> _Your task_: Check each line of the entries below for the word "begin" and state only how many lines have it.
==== Input material
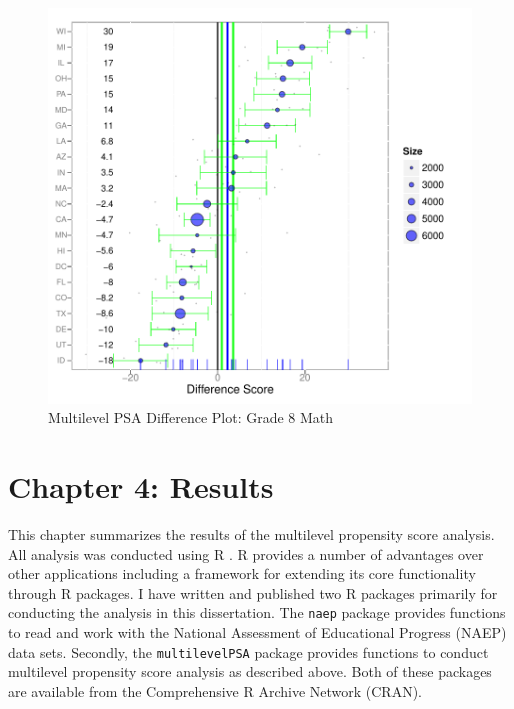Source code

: \documentclass[letterpaper,12p,twoside]{article} %
\begin{document}
\begin{figure}[tp]
\begin{center}
\includegraphics[height=\textwidth]{../Figures2009/g8math-mlpsa-lr-diff.pdf}
\caption{Multilevel PSA Difference Plot: Grade 8 Math}
\label{fig:g8math:diff}
\end{center}
\end{figure}


\cleardoublepage
\section{Chapter 4: Results}

This chapter summarizes the results of the multilevel propensity score analysis. All analysis was conducted using R \cite{redevelopment}. R provides a number of advantages over other applications including a framework for extending its core functionality through R packages. I have written and published two R packages primarily for conducting the analysis in this dissertation. The \texttt{naep} package provides functions to read and work with the National Assessment of Educational Progress (NAEP) data sets. Secondly, the \texttt{multilevelPSA} package provides functions to conduct multilevel propensity score analysis as described above. Both of these packages are available from the Comprehensive R Archive Network (CRAN).
\end{document}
========
> _Written answer_: 3